Renee Zellweger pairs Ewan McGregor again in 'Miss Potter'

"Miss Potter" is a more successful pairing of Renee Zellweger  (pictures) and Ewan McGregor than the kitschy, cloying '60s spoof "Down With Love." (Then again, anything would have been.)

The story of how children's author Beatrix Potter got her start certainly has its charms, though - it's a lovely, sweet, harmless tale suitable for the entire family. And it allows Zellweger to brandish her well-honed British accent; unmarried at 32 and bucking societal pressures, Beatrix Potter could have been Bridget Jones 100 years earlier.

But it also feels more lightweight than it should and simultaneously not magical enough, considering that this is the first film that director Chris Noonan has made since the brilliant "Babe" from 1995. It has touches of whimsy, like the way in which the colorful, illustrated animals flicker to life on the page when Beatrix talks to them, but not enough. You walk in expecting something more inventive from such a filmmaker, not a traditional biography.

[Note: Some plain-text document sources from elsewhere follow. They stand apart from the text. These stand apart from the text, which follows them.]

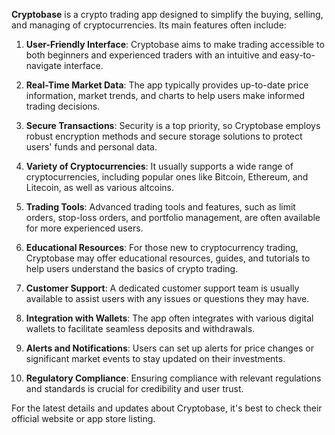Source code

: **Cryptobase** is a crypto trading app designed to simplify the buying, selling, and managing of cryptocurrencies. Its main features often include:

1. **User-Friendly Interface**: Cryptobase aims to make trading accessible to both beginners and experienced traders with an intuitive and easy-to-navigate interface.

2. **Real-Time Market Data**: The app typically provides up-to-date price information, market trends, and charts to help users make informed trading decisions.

3. **Secure Transactions**: Security is a top priority, so Cryptobase employs robust encryption methods and secure storage solutions to protect users' funds and personal data.

4. **Variety of Cryptocurrencies**: It usually supports a wide range of cryptocurrencies, including popular ones like Bitcoin, Ethereum, and Litecoin, as well as various altcoins.

5. **Trading Tools**: Advanced trading tools and features, such as limit orders, stop-loss orders, and portfolio management, are often available for more experienced users.

6. **Educational Resources**: For those new to cryptocurrency trading, Cryptobase may offer educational resources, guides, and tutorials to help users understand the basics of crypto trading.

7. **Customer Support**: A dedicated customer support team is usually available to assist users with any issues or questions they may have.

8. **Integration with Wallets**: The app often integrates with various digital wallets to facilitate seamless deposits and withdrawals.

9. **Alerts and Notifications**: Users can set up alerts for price changes or significant market events to stay updated on their investments.

10. **Regulatory Compliance**: Ensuring compliance with relevant regulations and standards is crucial for credibility and user trust.

For the latest details and updates about Cryptobase, it's best to check their official website or app store listing.

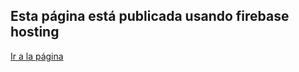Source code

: ## Esta página está publicada usando firebase hosting

[Ir a la página](https://sergio-rodriguez.web.app/)
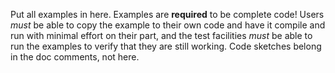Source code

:Put all examples in here.  Examples are **required** to be complete code!  Users *must* be able to copy the example to their own code and have it compile and run with minimal effort on their part, and the test facilities *must* be able to run the examples to verify that they are still working.  Code sketches belong in the doc comments, not here.
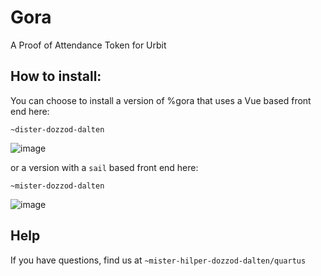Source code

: # Gora

A Proof of Attendance Token for Urbit




## How to install:

You can choose to install a version of %gora that uses a Vue based front end here:

`~dister-dozzod-dalten`

![image](https://user-images.githubusercontent.com/3201135/192911791-6f204c1b-af93-4fa2-989b-57d2fb633f6c.png)


or a version with a `sail` based front end here:

`~mister-dozzod-dalten`

![image](https://user-images.githubusercontent.com/3201135/192911733-e505eacb-a156-4e47-99b3-3ef7bb097ca7.png)


## Help

If you have questions, find us at `~mister-hilper-dozzod-dalten/quartus`

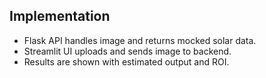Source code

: ## Implementation

- Flask API handles image and returns mocked solar data.
- Streamlit UI uploads and sends image to backend.
- Results are shown with estimated output and ROI.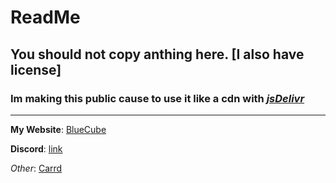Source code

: # ReadMe
## You should not copy anthing here. [I also have license]
### Im making this public cause to use it like a cdn with _**[jsDelivr](https://www.jsdelivr.com/github)**_
-----
**My Website**: [BlueCube](https://bluecube.pages.dev/)

**Discord**: [link](https://discord.com/users/1277273695529992284)

_Other_: [Carrd](https://five-2357.carrd.co/)
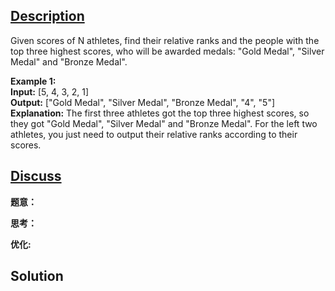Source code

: ## [Description](https://leetcode.com/problems/relative-ranks/#/description)
Given scores of N athletes, find their relative ranks and the people with the top three highest scores, who will be awarded medals: "Gold Medal", "Silver Medal" and "Bronze Medal".

**Example 1:**   
**Input:** [5, 4, 3, 2, 1]   
**Output:** ["Gold Medal", "Silver Medal", "Bronze Medal", "4", "5"]   
**Explanation:** The first three athletes got the top three highest scores, so they got "Gold Medal", "Silver Medal" and "Bronze Medal".
For the left two athletes, you just need to output their relative ranks according to their scores.


## [Discuss](https://discuss.leetcode.com/category/655/relative-ranks)
**题意：**   


**思考：**  

**优化:**   


## Solution
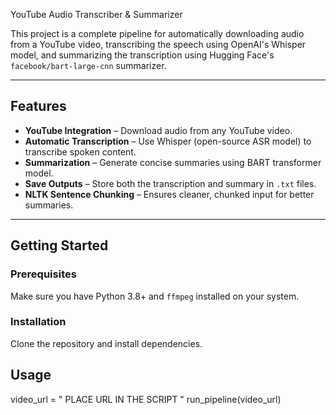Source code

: YouTube Audio Transcriber & Summarizer

This project is a complete pipeline for automatically downloading audio from a YouTube video, transcribing the speech using OpenAI's Whisper model, and summarizing the transcription using Hugging Face's `facebook/bart-large-cnn` summarizer.

---

##  Features

-  **YouTube Integration** – Download audio from any YouTube video.
-  **Automatic Transcription** – Use Whisper (open-source ASR model) to transcribe spoken content.
-  **Summarization** – Generate concise summaries using BART transformer model.
-  **Save Outputs** – Store both the transcription and summary in `.txt` files.
-  **NLTK Sentence Chunking** – Ensures cleaner, chunked input for better summaries.

---

##  Getting Started

###  Prerequisites

Make sure you have Python 3.8+ and `ffmpeg` installed on your system.

###  Installation

Clone the repository and install dependencies.
## Usage
video_url = " PLACE URL IN THE SCRIPT "
run_pipeline(video_url)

The script from Tony-winning musical director Richard Maltby Jr. traces Beatrix's literary beginnings in Victorian London, when she takes her drawings of bunnies and ducks (her friends, as she regards them) and turns them into unexpected literary classics. In Zellweger's hands, Beatrix is both a bit daffy and slightly nerdy but clever and persistent. And while she is indefatigable, we never quite see what drives her, the AP writes.

She gets great help from her attentive editor Norman Warne, played by McGregor beneath tailored suits and a very jaunty mustache. But his interest in her turns out to be more than just professional: He harbors a secret crush, one Beatrix is surprised to find she reciprocates, having long since sworn off marriage. (Her ambitious society mother, played by Barbara Flynn, is obsessed with finding her a proper, wealthy suitor, which in no way interests Beatrix herself. Noonan, meanwhile, has fun with the absurdity of the tried-and-true, bad-first-date montage.)

Beatrix also finds a kindred spirit and quick friendship with Norman's sister, Millie, played with intelligence, quick wit and great spark by Emily Watson.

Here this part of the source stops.